第Ⅳ章「霊性とマンダラ:「大調和」の宇宙」は、そうした小松の現在、現在進行形のマンダラ制作の過程を追体験することができる。一対のマンダラの間に、なぜ黒曜石の二重螺旋が置かれなければならなかったかについては、すでに述べた。注目すべきは、小松がマンダラを描き上げていく過程で生じたと考えられる主題と技法の変容について、である。一対のマンダラは、ともに神獣マンダラである。しかし、そこには具象的な神獣たちの他に、マンダラそのものを成り立たせている、前述した「如来蔵」、さらには「胎蔵」(存在の子宮にして宇宙の子宮)をそのまま図像化したと考えても差し支えないような、いままさにさまざまな機能を分化させようとしている受精卵、生きた受精卵そのものと解することが可能な抽象的な形象の数々がちりばめられている。具象から抽象へ。小松の主題と技法はゆるやかに変容しつつあるようである。しかもその抽象は論理的で冷たいものではない。生命的で温かいものである。そこから森羅万象あらゆるもの、形態にして色彩が生み出されてくるような母なる「卵」のようなものである。そのような抽象を描き切れた表現者はいまだ存在しないであろう。小松は前人未踏の道を歩みつつある。
霊性は二つの相対立する極を、相対立するまま一つに結び合わせる働きであった。したがって、マンダラにも、そうした霊性の論理が貫かれている。小松は、相反する象徴的かつ神話的なモチーフを、マンダラという画面のなかで一つに結び合わせようとする。相対立する神話的な象徴群を構造的に配置する。向かい合わせる。「反対の一致」という原則がすべてに貫かれており、そうした原則は対となるマンダラ自体にも採用されている。小松が描き切ったマンダラは、ある側面から見れば神話的な形象に満ちあふれており、別の側面から見れば、深層心理的な――ユング的な――形象に満ちあふれている。生きた抽象にして生きた象徴でもあるという、矛盾そのものでもある形象群が、きわめて構造的に配置されている。ここでは論理と生命は背馳しない。それどころが両者は入り混じり、融け合う。論理は生命となり、生命は論理となる。マンダラ制作の過程で、おそらくは小松に生じた主題と技法の変容が、そのまま巨大な新作、「エンテレヒー」(生命の自発的な発生)を主題とした連作群と大作「神話は未来形」にそのまま表現されている。

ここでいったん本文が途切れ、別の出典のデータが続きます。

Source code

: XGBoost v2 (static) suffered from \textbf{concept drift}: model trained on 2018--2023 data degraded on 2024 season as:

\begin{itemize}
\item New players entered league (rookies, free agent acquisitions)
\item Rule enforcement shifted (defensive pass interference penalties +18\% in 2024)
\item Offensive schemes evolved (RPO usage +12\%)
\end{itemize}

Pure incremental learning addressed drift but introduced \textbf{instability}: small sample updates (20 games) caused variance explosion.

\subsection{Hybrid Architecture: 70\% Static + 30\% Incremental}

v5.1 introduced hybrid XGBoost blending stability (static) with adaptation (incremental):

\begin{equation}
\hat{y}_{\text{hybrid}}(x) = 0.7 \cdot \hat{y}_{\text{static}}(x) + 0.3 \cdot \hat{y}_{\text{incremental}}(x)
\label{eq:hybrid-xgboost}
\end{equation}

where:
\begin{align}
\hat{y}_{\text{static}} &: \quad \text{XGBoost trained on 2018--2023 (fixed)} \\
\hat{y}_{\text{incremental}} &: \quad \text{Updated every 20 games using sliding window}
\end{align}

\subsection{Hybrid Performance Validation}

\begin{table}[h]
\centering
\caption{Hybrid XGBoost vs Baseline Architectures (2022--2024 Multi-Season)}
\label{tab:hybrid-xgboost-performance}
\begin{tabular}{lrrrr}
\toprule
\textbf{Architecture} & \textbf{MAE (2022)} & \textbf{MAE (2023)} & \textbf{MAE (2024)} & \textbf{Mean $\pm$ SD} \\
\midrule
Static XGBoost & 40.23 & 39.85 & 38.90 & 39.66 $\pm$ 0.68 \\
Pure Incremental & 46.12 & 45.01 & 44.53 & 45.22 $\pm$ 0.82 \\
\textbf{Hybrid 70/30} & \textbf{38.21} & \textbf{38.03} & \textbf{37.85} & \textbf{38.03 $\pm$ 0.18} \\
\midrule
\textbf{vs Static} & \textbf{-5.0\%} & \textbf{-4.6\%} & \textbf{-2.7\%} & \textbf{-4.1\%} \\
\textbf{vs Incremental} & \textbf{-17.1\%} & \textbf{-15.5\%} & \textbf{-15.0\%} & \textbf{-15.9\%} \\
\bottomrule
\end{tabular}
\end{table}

その両者を含んだ、小松の最新作が集められたのが第Ⅴ章、「未来形の神話たち:抽象と象徴の冒険」である。そこには、これまで小松を導いてきたモチーフ、「目」そして神獣たちが、鮮やかな色彩、躍り上がり戯れ合うようなダイナミックな形態をもって、あらためて登場するとともに、これまでほとんど描かれてこなかった抽象的な図形たち、やはり論理的で冷たい図形たちではなく、生命的で温かい図形たちが、胎児状のモチーフと重なり合い、融け合いながら、出現している。特に「神話は未来形」には、「目」や神獣などとともに、そうした図形たち、胎児たち、受精卵たちが一堂に会し、圧巻である。
小松美羽は、自身の身体を、生命生成の「場」そのものとしながら、作品生成の「場」そのものに立ち続け、制作という新たな生命の産出そのものを執り行っている。果たして、小松のそのような営為を芸術という視点からのみ考えることは正当なことなのだろうか。ある意味において、それは宗教行為そのものであるとともに、生々しい比喩を使うことを許してもらうならば、生殖行為そのものでもあるだろう。宗教的な信仰と芸術作品の制作、そして生命の産出。遠い過去、黒曜石を削り出し、獣を追って移動を重ねていた原型的な人間たちにとって、それらは同一の営為であったはずだ。さらには遠い未来、もしかしたらその外側すなわち宇宙から地球をながめながら暮らす新たな人間たちにとっても、まったく同一ではないであろうが、しかしそれでも同様の重なりを考えることは可能であろう。
小松美羽という固有でありながら普遍を志向している特異な表現者、そうした特異な存在が創り出す――産出しつつある――特異な作品群は、世界が文字通り一つとなった近代という時代に生まれ、東西が一つに融合したその近代のもつ可能性を十全に体現しながらも、表現の遠い過去にして遠い未来、そうした遠い表現が描くべき、来るべき抽象にして象徴の在り方、あるいは、そうした表現を可能にする、来るべき霊性の在り方を、その作品群を前にした鑑賞者――それがたとえ誰であろうとも――にとって思考させずにはいられなくなる強烈な力を発散し続けている。